→ **Information**

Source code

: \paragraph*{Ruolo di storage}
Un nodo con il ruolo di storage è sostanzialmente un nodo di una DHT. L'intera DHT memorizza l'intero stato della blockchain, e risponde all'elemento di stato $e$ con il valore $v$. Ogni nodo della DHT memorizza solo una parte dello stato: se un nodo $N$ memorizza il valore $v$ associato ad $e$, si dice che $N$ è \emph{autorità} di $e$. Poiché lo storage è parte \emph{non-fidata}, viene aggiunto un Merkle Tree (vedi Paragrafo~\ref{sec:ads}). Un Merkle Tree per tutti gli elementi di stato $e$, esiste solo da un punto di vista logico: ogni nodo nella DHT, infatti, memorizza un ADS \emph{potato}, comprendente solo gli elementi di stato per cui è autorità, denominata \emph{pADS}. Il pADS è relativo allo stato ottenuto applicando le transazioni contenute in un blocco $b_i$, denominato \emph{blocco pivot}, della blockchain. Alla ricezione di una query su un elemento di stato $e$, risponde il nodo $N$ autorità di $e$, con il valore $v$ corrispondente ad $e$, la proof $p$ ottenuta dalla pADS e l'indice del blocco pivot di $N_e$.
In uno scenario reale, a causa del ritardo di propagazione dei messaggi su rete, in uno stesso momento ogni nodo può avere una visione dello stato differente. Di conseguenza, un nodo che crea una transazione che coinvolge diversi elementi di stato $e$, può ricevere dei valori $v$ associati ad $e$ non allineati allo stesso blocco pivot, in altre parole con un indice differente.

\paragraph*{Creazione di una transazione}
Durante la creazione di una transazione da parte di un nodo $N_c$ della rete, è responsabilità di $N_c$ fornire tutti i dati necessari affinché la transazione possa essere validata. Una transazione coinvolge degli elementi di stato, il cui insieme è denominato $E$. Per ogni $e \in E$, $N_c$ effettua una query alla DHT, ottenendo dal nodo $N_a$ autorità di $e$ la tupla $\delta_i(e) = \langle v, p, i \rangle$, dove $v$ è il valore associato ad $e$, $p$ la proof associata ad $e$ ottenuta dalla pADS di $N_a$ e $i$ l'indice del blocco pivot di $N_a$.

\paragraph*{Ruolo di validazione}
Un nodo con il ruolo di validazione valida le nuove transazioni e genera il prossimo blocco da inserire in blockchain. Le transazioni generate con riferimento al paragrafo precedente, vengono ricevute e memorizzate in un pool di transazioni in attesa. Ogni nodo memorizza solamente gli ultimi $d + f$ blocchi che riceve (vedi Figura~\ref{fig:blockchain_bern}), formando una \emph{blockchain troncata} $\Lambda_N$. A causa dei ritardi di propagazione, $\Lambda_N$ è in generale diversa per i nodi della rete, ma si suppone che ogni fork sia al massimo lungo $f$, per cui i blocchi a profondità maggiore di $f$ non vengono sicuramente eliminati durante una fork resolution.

→ **What is being asked**
Your answer must contain every line of the records, exactly.

→ **Answer space**
Source code

: \paragraph*{Ruolo di storage}
Un nodo con il ruolo di storage è sostanzialmente un nodo di una DHT. L'intera DHT memorizza l'intero stato della blockchain, e risponde all'elemento di stato $e$ con il valore $v$. Ogni nodo della DHT memorizza solo una parte dello stato: se un nodo $N$ memorizza il valore $v$ associato ad $e$, si dice che $N$ è \emph{autorità} di $e$. Poiché lo storage è parte \emph{non-fidata}, viene aggiunto un Merkle Tree (vedi Paragrafo~\ref{sec:ads}). Un Merkle Tree per tutti gli elementi di stato $e$, esiste solo da un punto di vista logico: ogni nodo nella DHT, infatti, memorizza un ADS \emph{potato}, comprendente solo gli elementi di stato per cui è autorità, denominata \emph{pADS}. Il pADS è relativo allo stato ottenuto applicando le transazioni contenute in un blocco $b_i$, denominato \emph{blocco pivot}, della blockchain. Alla ricezione di una query su un elemento di stato $e$, risponde il nodo $N$ autorità di $e$, con il valore $v$ corrispondente ad $e$, la proof $p$ ottenuta dalla pADS e l'indice del blocco pivot di $N_e$.
In uno scenario reale, a causa del ritardo di propagazione dei messaggi su rete, in uno stesso momento ogni nodo può avere una visione dello stato differente. Di conseguenza, un nodo che crea una transazione che coinvolge diversi elementi di stato $e$, può ricevere dei valori $v$ associati ad $e$ non allineati allo stesso blocco pivot, in altre parole con un indice differente.

\paragraph*{Creazione di una transazione}
Durante la creazione di una transazione da parte di un nodo $N_c$ della rete, è responsabilità di $N_c$ fornire tutti i dati necessari affinché la transazione possa essere validata. Una transazione coinvolge degli elementi di stato, il cui insieme è denominato $E$. Per ogni $e \in E$, $N_c$ effettua una query alla DHT, ottenendo dal nodo $N_a$ autorità di $e$ la tupla $\delta_i(e) = \langle v, p, i \rangle$, dove $v$ è il valore associato ad $e$, $p$ la proof associata ad $e$ ottenuta dalla pADS di $N_a$ e $i$ l'indice del blocco pivot di $N_a$.

\paragraph*{Ruolo di validazione}
Un nodo con il ruolo di validazione valida le nuove transazioni e genera il prossimo blocco da inserire in blockchain. Le transazioni generate con riferimento al paragrafo precedente, vengono ricevute e memorizzate in un pool di transazioni in attesa. Ogni nodo memorizza solamente gli ultimi $d + f$ blocchi che riceve (vedi Figura~\ref{fig:blockchain_bern}), formando una \emph{blockchain troncata} $\Lambda_N$. A causa dei ritardi di propagazione, $\Lambda_N$ è in generale diversa per i nodi della rete, ma si suppone che ogni fork sia al massimo lungo $f$, per cui i blocchi a profondità maggiore di $f$ non vengono sicuramente eliminati durante una fork resolution.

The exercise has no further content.